The Southern Poverty Law Center has won some encouraging victories in the months since we launched our effort to defeat Alabama’s harsh anti-immigrant law.

We’ve also had some disappointments. And we’ve seen this law bring fear and chaos to this state. More than 3,000 calls have poured into our hotline for immigrants affected by the law. But this legal battle is far from over. In fact, it’s just getting started.

Currently, the following provisions of HB 56 are in effect:

  • Police are allowed to check the immigration status of people they stop and reasonably suspect are in the country unlawfully.
     
  • All new contracts between an undocumented immigrant and another person are unenforceable in state court, with the exception of contracts for one night’s lodging, food purchases and medical services.
     
  • It is a felony for undocumented immigrants to enter into a “business transaction” with the state of Alabama. The scope of this felony remains unclear, but includes applying for a driver’s license or a business license. The provision also include transactions with subdivisions of the state, such as cities and counties.

Beginning April 1, 2012, employers will be required to use e-verify to determine the immigration status of prospective employees.

Other provisions of the law have been temporarily blocked by the courts. These include provisions that:

  • Require K-12 school officials to question students about their immigration status and that of their parents.
  • Prohibit residents from transporting or harboring undocumented immigrants.
  • Make it a traffic violation for motorists who stop in the roadway to hire a day laborer.
  • Prohibit universities from enrolling certain immigrants – including asylees, refugees or those granted temporary protected status.
  • Make it a misdemeanor for failing to complete or carry an alien registration card.
  • Prohibit employers from taking state tax deductions for wages paid to undocumented workers.
  • Allow employers to be sued for discrimination by people with U.S. citizen or legal immigration status when they are fired or not hired by an employer with undocumented employees.

These parts of the law have been blocked as the lawsuits make their way through the courts. The trial and an appeals court agreed with our arguments – and the arguments of others challenging this law – that, among other things, allowing enforcement of these provisions would cause irreparable injury and that we were likely to succeed on the merits of our claims. 

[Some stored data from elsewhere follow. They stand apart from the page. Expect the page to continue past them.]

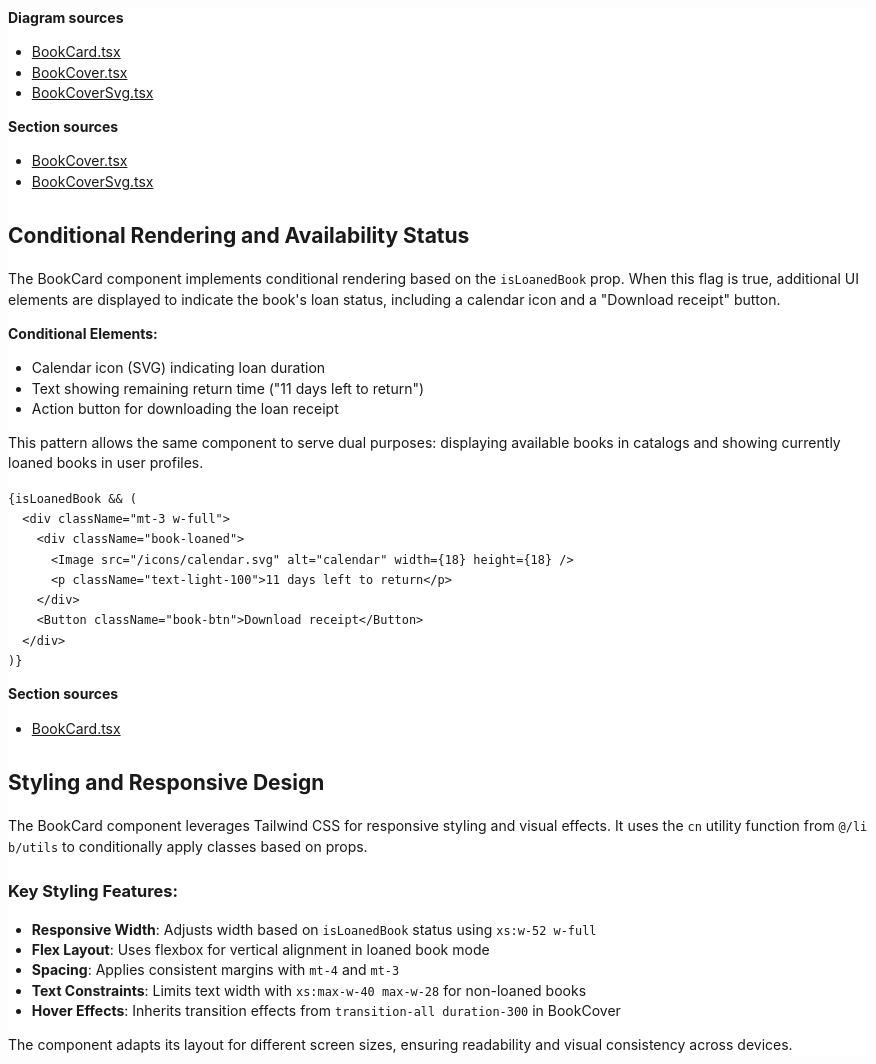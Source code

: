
 ```mermaid
```

**Diagram sources**
- [BookCard.tsx](file://components/BookCard.tsx#L7-L47)
- [BookCover.tsx](file://components/BookCover.tsx#L15-L51)
- [BookCoverSvg.tsx](file://components/BookCoverSvg.tsx#L1-L55)

**Section sources**
- [BookCover.tsx](file://components/BookCover.tsx#L1-L51)
- [BookCoverSvg.tsx](file://components/BookCoverSvg.tsx#L1-L55)

## Conditional Rendering and Availability Status
The BookCard component implements conditional rendering based on the `isLoanedBook` prop. When this flag is true, additional UI elements are displayed to indicate the book's loan status, including a calendar icon and a "Download receipt" button.

**Conditional Elements:**
- Calendar icon (SVG) indicating loan duration
- Text showing remaining return time ("11 days left to return")
- Action button for downloading the loan receipt

This pattern allows the same component to serve dual purposes: displaying available books in catalogs and showing currently loaned books in user profiles.

```tsx
{isLoanedBook && (
  <div className="mt-3 w-full">
    <div className="book-loaned">
      <Image src="/icons/calendar.svg" alt="calendar" width={18} height={18} />
      <p className="text-light-100">11 days left to return</p>
    </div>
    <Button className="book-btn">Download receipt</Button>
  </div>
)}
```

**Section sources**
- [BookCard.tsx](file://components/BookCard.tsx#L30-L45)

## Styling and Responsive Design
The BookCard component leverages Tailwind CSS for responsive styling and visual effects. It uses the `cn` utility function from `@/lib/utils` to conditionally apply classes based on props.

### Key Styling Features:
- **Responsive Width**: Adjusts width based on `isLoanedBook` status using `xs:w-52 w-full`
- **Flex Layout**: Uses flexbox for vertical alignment in loaned book mode
- **Spacing**: Applies consistent margins with `mt-4` and `mt-3`
- **Text Constraints**: Limits text width with `xs:max-w-40 max-w-28` for non-loaned books
- **Hover Effects**: Inherits transition effects from `transition-all duration-300` in BookCover

The component adapts its layout for different screen sizes, ensuring readability and visual consistency across devices.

We would have preferred for the entire law to be blocked until a final – and permanent – ruling is reached by the judicial system. While that has not happened, we’re encouraged that we’ve kept several provisions from taking effect.

It’s important because a long legal process is ahead of us. Right now, we have been granted a partial preliminary injunction, which will last until the federal district court makes a final ruling in the case.  It is this preliminary injunction that is currently on appeal in the Court of Appeals for the 11th Circuit (it is also the preliminary injunction that the 11th Circuit expanded by blocking two additional provisions of HB 56 while the appeal is pending).

After the 11th Circuit rules, the same issues could go as high as the U.S. Supreme Court. But that is just the beginning. After the appeals process of the preliminary injunction is over, we will go back to the U.S. District Court and seek a permanent injunction – an order that permanently blocks parts of the law from taking effect.  

The SPLC is ready for this long legal battle. The fear and panic that has spread across Alabama is a stark and frightening reminder of why this law must be struck down. We have seen families pulling their children from school out of fear. Crops are rotting in the fields because workers – regardless of their immigration status – have fled the state rather than live under this law. Families have been told their water supply will be cut off because they cannot produce their “papers.”

This isn’t a viable or humane solution to the problems in our nation’s immigration system. It’s a campaign of fear and chaos that has trampled the rights of the state’s residents. We will not stop until this law is defeated and the rights of all Alabamians are protected.